Modern organizations have circuits similar to the tribunes.
Labor unions.
Employee representatives.
Whistleblowing systems.
Audit committees.
Compliance departments.
Frontline representatives.
Human rights and safety consultation desks.
These systems are necessary to protect people in weaker positions.
Executives and upper management are not always right.
Frontline voices may not reach the top.
Some people may suffer unfair treatment.
Power can become abusive.
Therefore, representative circuits and protection circuits are essential for an organizational OS.
But representative circuits also have a danger.
The danger appears when they are cut off from the survival purpose of the whole organization and begin to pursue only the justice of their own group.
They may focus only on hostility toward management.
They may absolutize the justice of the front line.
They may continue refusal instead of dialogue.
They may ignore the crisis of the whole organization.
They may push customers, markets, and external responsibilities into the background.
They may aim not at institutional correction but at separation, revenge, or paralysis.
When this happens, a representative circuit becomes a separation OS.
But the opposite is also dangerous.
If management removes representative circuits, the organization becomes even weaker.
Trust T on the front line falls.
Information does not rise upward.
Misconduct is hidden.
Fear-based consent spreads.
Internal correction is lost.
Therefore, the answer is not to deny representative circuits.
The answer is to keep representative circuits connected to the V of the whole organization.
Cincinnatus’s criticism shows this point clearly.
The tribunes were necessary.
But the tribunes must not create a fatherland only for the plebeians.
The same is true in modern organizations.
Employee representation is necessary.
But representatives must not create a company only for employees.
Management is necessary.
But management must not create a company only for executives.
A healthy organization is one in which representative circuits and management circuits are both connected to the survival purpose of the whole organization.
8. Conclusion
Cincinnatus accused the tribunes of trying to create a fatherland only for the plebeians not because he rejected the tribunate itself.
He criticized the danger that the tribunes were beginning to operate not as a plebeian protection circuit, but as a separation OS that cut the plebeians off from the Roman community.
The tribunes were necessary for the republican OS.
They protected the plebeians.
They limited patrician power.
They formed a liberty protection circuit together with the right of appeal.
They connected plebeian trust T to the institutional system.
But when the tribunes were cut off from common defense V, their function was reversed.
Plebeian protection became plebeian separation.
Limitation of patrician power became hostility toward patricians.
Liberty protection became obstruction of military levy.
The representative circuit became a faction OS.

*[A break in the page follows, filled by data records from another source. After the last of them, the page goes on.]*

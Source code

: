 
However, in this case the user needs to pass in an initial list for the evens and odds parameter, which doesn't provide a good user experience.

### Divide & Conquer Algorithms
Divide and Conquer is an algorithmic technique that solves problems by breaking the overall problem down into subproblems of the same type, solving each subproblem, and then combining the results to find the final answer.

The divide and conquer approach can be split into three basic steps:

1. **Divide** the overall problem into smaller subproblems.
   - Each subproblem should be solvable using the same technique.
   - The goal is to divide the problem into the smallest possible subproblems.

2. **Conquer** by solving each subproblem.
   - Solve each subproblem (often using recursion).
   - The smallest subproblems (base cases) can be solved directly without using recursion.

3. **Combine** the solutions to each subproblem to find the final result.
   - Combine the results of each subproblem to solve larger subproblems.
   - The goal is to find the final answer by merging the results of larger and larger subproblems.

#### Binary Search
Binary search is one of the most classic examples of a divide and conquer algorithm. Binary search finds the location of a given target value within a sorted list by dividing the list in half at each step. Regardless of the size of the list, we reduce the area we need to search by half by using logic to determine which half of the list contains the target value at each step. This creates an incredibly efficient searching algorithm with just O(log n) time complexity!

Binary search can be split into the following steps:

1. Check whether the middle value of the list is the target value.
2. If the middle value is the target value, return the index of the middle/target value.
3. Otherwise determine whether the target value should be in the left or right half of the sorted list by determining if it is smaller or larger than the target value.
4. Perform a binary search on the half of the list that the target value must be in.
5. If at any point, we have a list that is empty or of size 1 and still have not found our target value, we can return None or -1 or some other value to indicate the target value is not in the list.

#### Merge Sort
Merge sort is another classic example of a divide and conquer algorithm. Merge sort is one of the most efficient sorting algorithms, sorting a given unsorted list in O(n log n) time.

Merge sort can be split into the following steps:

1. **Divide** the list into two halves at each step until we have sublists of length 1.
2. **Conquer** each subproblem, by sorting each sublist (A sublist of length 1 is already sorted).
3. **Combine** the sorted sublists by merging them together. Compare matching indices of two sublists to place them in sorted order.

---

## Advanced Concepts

Cincinnatus saw this danger.
His criticism did not exclude the plebeians from Rome.
Rather, it called them back as active members of the Roman community.

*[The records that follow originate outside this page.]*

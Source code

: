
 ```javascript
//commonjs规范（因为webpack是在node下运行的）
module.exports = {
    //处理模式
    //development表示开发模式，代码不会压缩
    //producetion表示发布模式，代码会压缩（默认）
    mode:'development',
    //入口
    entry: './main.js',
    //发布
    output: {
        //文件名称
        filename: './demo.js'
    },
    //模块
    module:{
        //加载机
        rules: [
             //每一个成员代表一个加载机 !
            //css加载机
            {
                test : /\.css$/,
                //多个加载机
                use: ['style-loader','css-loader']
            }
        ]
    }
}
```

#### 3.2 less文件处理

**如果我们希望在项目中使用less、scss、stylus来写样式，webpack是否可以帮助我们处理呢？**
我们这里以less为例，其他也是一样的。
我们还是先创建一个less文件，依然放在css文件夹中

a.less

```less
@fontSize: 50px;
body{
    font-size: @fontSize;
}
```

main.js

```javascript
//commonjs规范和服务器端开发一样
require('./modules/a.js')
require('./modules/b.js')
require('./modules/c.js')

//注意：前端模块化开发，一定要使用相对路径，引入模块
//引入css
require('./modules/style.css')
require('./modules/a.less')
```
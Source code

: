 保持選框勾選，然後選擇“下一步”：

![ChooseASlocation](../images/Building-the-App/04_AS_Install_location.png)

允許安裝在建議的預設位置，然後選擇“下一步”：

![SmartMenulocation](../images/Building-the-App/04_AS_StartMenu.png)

The plebeians were not only the people of the tribunes.
They were Roman citizens.
They also had a duty to defend Rome.
The tribunes also had to be connected to the crisis of Rome as a whole.
The significance of this case is large.
It shows both the necessity and the danger of representative circuits in the Roman republican OS.

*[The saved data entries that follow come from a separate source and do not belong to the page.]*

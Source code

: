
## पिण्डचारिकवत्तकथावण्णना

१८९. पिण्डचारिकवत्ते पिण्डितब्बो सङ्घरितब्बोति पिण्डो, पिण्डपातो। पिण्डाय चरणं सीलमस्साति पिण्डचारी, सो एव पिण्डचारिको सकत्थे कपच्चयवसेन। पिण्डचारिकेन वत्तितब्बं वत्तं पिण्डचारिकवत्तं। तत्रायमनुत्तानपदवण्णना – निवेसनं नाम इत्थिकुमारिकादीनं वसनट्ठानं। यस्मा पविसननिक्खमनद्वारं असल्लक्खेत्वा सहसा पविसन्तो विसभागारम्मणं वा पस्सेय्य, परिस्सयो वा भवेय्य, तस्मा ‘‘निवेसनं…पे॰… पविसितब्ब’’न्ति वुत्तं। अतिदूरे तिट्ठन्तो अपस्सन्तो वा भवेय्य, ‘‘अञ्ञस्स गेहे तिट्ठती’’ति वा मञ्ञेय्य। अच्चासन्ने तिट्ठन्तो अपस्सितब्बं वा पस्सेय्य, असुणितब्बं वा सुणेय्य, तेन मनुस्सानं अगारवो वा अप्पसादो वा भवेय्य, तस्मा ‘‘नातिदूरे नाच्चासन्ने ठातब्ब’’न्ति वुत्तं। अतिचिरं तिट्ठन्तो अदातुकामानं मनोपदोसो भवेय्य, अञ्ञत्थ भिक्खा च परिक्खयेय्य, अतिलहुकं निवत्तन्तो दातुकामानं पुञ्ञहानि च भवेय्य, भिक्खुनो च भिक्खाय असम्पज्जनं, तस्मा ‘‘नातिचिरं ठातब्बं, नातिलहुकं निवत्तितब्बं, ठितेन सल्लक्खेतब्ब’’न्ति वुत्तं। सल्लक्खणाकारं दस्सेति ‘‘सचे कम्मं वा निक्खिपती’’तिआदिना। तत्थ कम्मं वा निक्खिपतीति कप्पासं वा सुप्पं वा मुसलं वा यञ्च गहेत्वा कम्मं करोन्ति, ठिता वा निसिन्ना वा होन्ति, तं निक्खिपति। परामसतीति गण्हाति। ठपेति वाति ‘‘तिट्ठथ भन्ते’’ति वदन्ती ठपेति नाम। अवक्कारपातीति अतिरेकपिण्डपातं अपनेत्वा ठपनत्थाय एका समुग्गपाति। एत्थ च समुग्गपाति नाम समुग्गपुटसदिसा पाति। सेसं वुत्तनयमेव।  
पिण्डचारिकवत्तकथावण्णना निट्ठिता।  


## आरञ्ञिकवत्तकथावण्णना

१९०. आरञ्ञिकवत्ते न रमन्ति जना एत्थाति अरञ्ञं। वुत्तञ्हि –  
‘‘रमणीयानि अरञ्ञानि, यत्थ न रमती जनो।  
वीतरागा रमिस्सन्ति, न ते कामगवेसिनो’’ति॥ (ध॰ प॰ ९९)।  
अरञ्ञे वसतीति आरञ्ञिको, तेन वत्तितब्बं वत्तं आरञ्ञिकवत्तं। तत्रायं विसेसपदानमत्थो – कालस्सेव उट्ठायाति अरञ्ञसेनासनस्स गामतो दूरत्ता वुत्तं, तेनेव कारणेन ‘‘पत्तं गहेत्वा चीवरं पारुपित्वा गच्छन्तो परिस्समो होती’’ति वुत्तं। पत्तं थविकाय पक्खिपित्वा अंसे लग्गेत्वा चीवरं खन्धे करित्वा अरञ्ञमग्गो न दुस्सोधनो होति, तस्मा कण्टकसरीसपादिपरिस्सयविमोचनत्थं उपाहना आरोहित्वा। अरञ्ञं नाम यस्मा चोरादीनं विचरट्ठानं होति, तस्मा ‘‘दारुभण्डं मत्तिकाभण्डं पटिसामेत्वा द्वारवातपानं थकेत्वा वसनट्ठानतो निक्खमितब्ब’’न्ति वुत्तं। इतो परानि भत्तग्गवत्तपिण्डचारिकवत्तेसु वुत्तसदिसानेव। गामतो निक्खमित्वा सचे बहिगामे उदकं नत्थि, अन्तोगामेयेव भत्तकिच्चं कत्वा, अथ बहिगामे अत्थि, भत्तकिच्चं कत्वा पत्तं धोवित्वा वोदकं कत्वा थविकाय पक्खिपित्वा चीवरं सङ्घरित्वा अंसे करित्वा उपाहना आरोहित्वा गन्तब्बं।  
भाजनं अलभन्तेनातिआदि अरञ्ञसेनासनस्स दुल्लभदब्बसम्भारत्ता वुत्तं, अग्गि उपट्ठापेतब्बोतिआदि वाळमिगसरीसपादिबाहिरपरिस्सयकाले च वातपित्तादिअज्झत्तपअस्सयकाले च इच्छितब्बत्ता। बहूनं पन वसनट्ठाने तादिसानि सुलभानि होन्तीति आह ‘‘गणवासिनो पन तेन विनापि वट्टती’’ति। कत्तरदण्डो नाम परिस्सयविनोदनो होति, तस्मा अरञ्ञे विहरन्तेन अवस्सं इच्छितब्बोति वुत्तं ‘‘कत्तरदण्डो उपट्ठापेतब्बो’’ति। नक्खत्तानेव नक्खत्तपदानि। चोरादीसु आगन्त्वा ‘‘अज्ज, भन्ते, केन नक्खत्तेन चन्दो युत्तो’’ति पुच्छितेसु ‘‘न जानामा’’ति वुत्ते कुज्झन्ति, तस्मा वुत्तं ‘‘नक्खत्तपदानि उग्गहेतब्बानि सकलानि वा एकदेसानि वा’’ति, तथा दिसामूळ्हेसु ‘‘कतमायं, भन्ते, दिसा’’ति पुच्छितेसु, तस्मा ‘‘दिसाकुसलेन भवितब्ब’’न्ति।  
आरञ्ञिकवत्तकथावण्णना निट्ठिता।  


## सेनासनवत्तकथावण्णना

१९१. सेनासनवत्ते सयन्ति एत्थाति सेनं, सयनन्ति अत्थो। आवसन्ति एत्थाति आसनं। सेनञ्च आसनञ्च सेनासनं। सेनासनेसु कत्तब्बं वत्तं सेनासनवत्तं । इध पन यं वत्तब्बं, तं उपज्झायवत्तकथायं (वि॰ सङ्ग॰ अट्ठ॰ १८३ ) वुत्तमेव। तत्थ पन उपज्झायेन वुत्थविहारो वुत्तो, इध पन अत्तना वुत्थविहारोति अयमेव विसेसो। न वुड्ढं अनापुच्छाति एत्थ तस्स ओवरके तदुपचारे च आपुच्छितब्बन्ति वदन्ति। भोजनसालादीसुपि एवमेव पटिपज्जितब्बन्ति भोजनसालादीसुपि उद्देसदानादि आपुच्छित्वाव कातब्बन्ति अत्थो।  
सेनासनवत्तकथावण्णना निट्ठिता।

A representative circuit is necessary.
But it must not be cut off from the common purpose V of the upper OS.
A healthy OS is an OS that protects weaker members and keeps their representative circuit connected to the survival purpose of the whole community.
9. Sources
Titus Livy, History of Rome from its Foundation, Book 3.
Japanese source text: Titus Livy, History of Rome from its Foundation 2, translated by Satoshi Iwatani, Kyoto University Press, 2008.
OS Organizational Design Theory_R1.35.00.00.